» Data in this exercise
══════════════════════════════
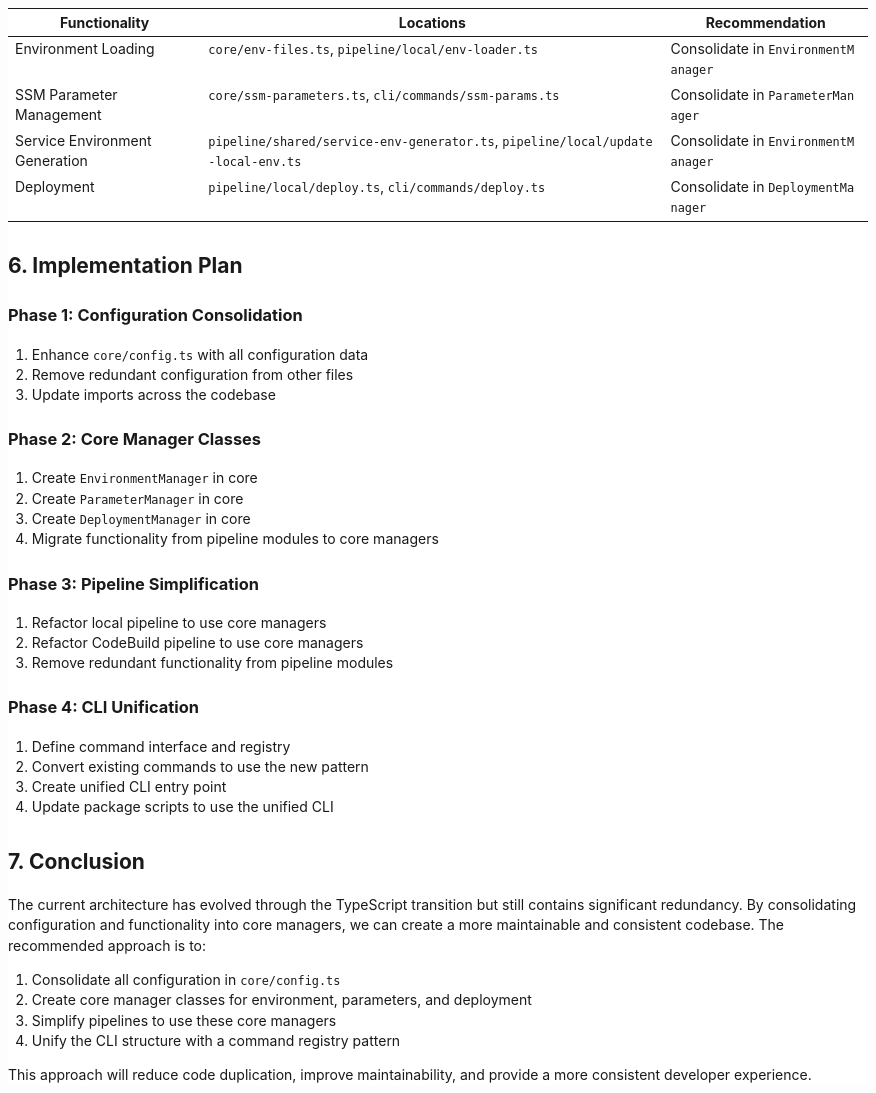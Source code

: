 | Functionality                  | Locations                                                                        | Recommendation                      |
| ------------------------------ | -------------------------------------------------------------------------------- | ----------------------------------- |
| Environment Loading            | `core/env-files.ts`, `pipeline/local/env-loader.ts`                              | Consolidate in `EnvironmentManager` |
| SSM Parameter Management       | `core/ssm-parameters.ts`, `cli/commands/ssm-params.ts`                           | Consolidate in `ParameterManager`   |
| Service Environment Generation | `pipeline/shared/service-env-generator.ts`, `pipeline/local/update-local-env.ts` | Consolidate in `EnvironmentManager` |
| Deployment                     | `pipeline/local/deploy.ts`, `cli/commands/deploy.ts`                             | Consolidate in `DeploymentManager`  |

## 6. Implementation Plan

### Phase 1: Configuration Consolidation

1. Enhance `core/config.ts` with all configuration data
2. Remove redundant configuration from other files
3. Update imports across the codebase

### Phase 2: Core Manager Classes

1. Create `EnvironmentManager` in core
2. Create `ParameterManager` in core
3. Create `DeploymentManager` in core
4. Migrate functionality from pipeline modules to core managers

### Phase 3: Pipeline Simplification

1. Refactor local pipeline to use core managers
2. Refactor CodeBuild pipeline to use core managers
3. Remove redundant functionality from pipeline modules

### Phase 4: CLI Unification

1. Define command interface and registry
2. Convert existing commands to use the new pattern
3. Create unified CLI entry point
4. Update package scripts to use the unified CLI

## 7. Conclusion

The current architecture has evolved through the TypeScript transition but still contains significant redundancy. By consolidating configuration and functionality into core managers, we can create a more maintainable and consistent codebase. The recommended approach is to:

1. Consolidate all configuration in `core/config.ts`
2. Create core manager classes for environment, parameters, and deployment
3. Simplify pipelines to use these core managers
4. Unify the CLI structure with a command registry pattern

This approach will reduce code duplication, improve maintainability, and provide a more consistent developer experience.
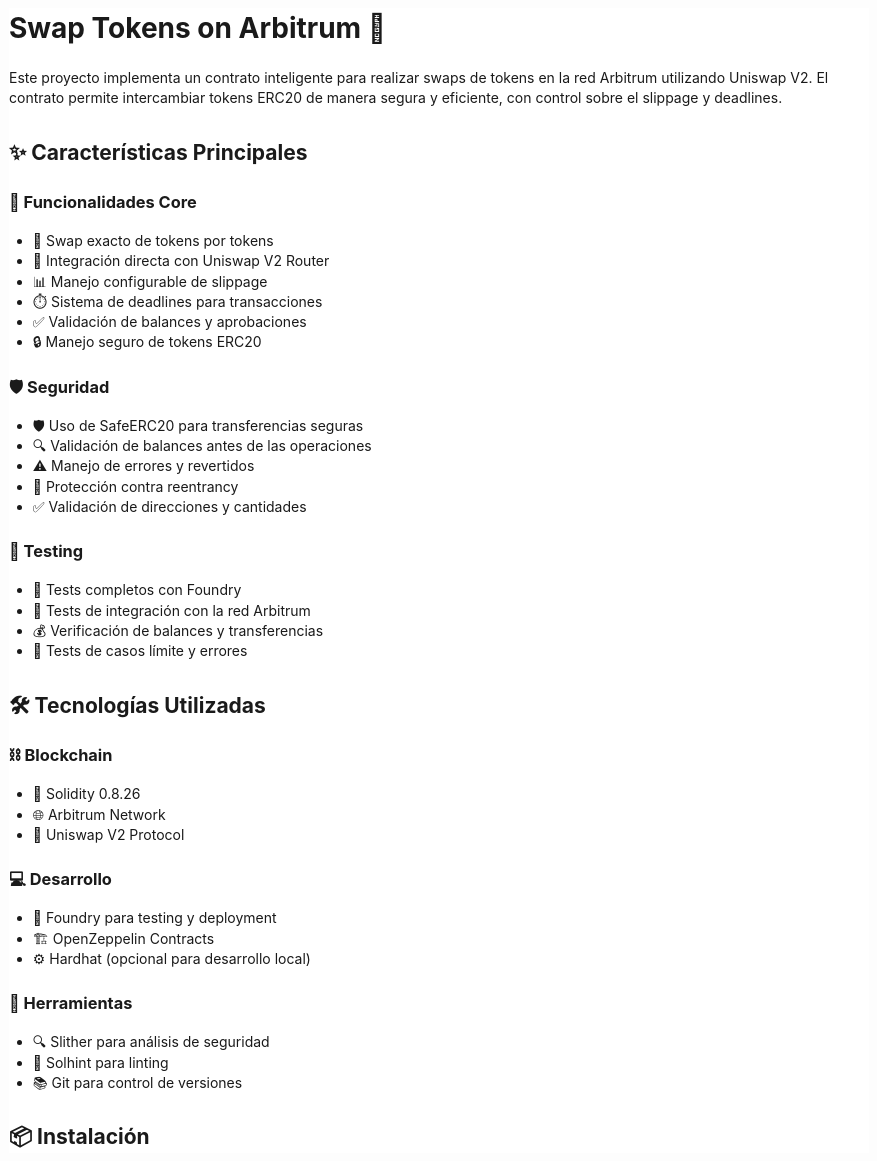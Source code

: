 # Swap Tokens on Arbitrum 🚀

Este proyecto implementa un contrato inteligente para realizar swaps de tokens en la red Arbitrum utilizando Uniswap V2. El contrato permite intercambiar tokens ERC20 de manera segura y eficiente, con control sobre el slippage y deadlines.

## ✨ Características Principales

### 🎯 Funcionalidades Core
- 💱 Swap exacto de tokens por tokens
- 🔗 Integración directa con Uniswap V2 Router
- 📊 Manejo configurable de slippage
- ⏱️ Sistema de deadlines para transacciones
- ✅ Validación de balances y aprobaciones
- 🔒 Manejo seguro de tokens ERC20

### 🛡️ Seguridad
- 🛡️ Uso de SafeERC20 para transferencias seguras
- 🔍 Validación de balances antes de las operaciones
- ⚠️ Manejo de errores y revertidos
- 🔐 Protección contra reentrancy
- ✅ Validación de direcciones y cantidades

### 🧪 Testing
- 🧪 Tests completos con Foundry
- 🔄 Tests de integración con la red Arbitrum
- 💰 Verificación de balances y transferencias
- 🎯 Tests de casos límite y errores

## 🛠️ Tecnologías Utilizadas

### ⛓️ Blockchain
- 📜 Solidity 0.8.26
- 🌐 Arbitrum Network
- 🔄 Uniswap V2 Protocol

### 💻 Desarrollo
- 🔨 Foundry para testing y deployment
- 🏗️ OpenZeppelin Contracts
- ⚙️ Hardhat (opcional para desarrollo local)

### 🧰 Herramientas
- 🔍 Slither para análisis de seguridad
- 📝 Solhint para linting
- 📚 Git para control de versiones

## 📦 Instalación
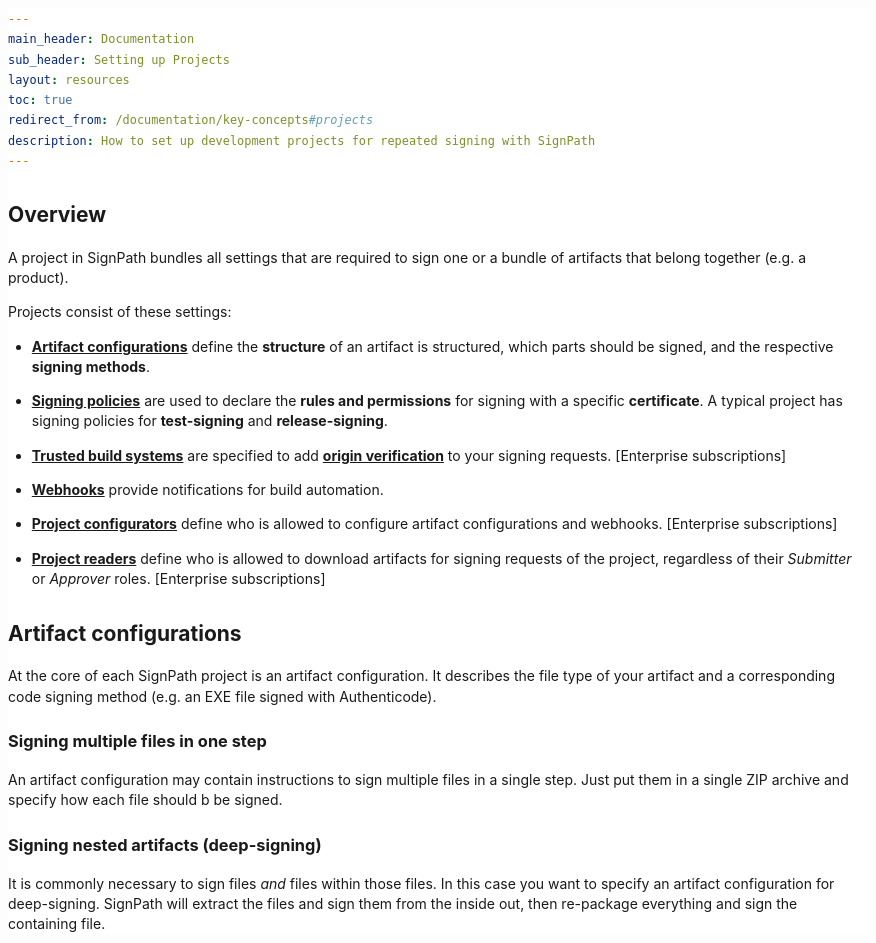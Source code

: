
 ```yaml
---
main_header: Documentation
sub_header: Setting up Projects
layout: resources
toc: true
redirect_from: /documentation/key-concepts#projects
description: How to set up development projects for repeated signing with SignPath
---
```


## Overview

A project in SignPath bundles all settings that are required to sign one or a bundle of artifacts that belong together (e.g. a product). 

Projects consist of these settings:

* [**Artifact configurations**](#artifact-configurations) define the **structure** of an artifact is structured, which parts should be signed, and the respective **signing methods**.

* [**Signing policies**](#signing-policies) are used to declare the **rules and permissions** for signing with a specific **certificate**. A typical project has signing policies for **test-signing** and **release-signing**.

* [**Trusted build systems**](#trusted-build-systems) are specified to add [**origin verification**](#origin-verification-restriction) to your signing requests. <span class="subscription-type">[Enterprise subscriptions]</span>

* [**Webhooks**](#webhooks) provide notifications for build automation.

* [**Project configurators**](#project-configurators) define who is allowed to configure artifact configurations and webhooks. <span class="subscription-type">[Enterprise subscriptions]</span>

* [**Project readers**](#project-readers) define who is allowed to download artifacts for signing requests of the project, regardless of their _Submitter_ or _Approver_ roles. <span class="subscription-type">[Enterprise subscriptions]</span>

## Artifact configurations

At the core of each SignPath project is an artifact configuration. It describes the file type of your artifact and a corresponding code signing method (e.g. an EXE file signed 
with Authenticode). 

### Signing multiple files in one step

An artifact configuration may contain instructions to sign multiple files in a single step. Just put them in a single ZIP archive and specify how each file should b be signed.

### Signing nested artifacts (deep-signing)

It is commonly necessary to sign files *and* files within those files. In this case you want to specify an artifact configuration for deep-signing. SignPath will extract the files and sign them from the inside out, then re-package everything and sign the containing file.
══════════════════════════════
» Exercise details
Which lines of the records above contain the word "provide"? Show each of them.

» Response to the task
This approach will reduce code duplication, improve maintainability, and provide a more consistent developer experience.
* [**Webhooks**](#webhooks) provide notifications for build automation.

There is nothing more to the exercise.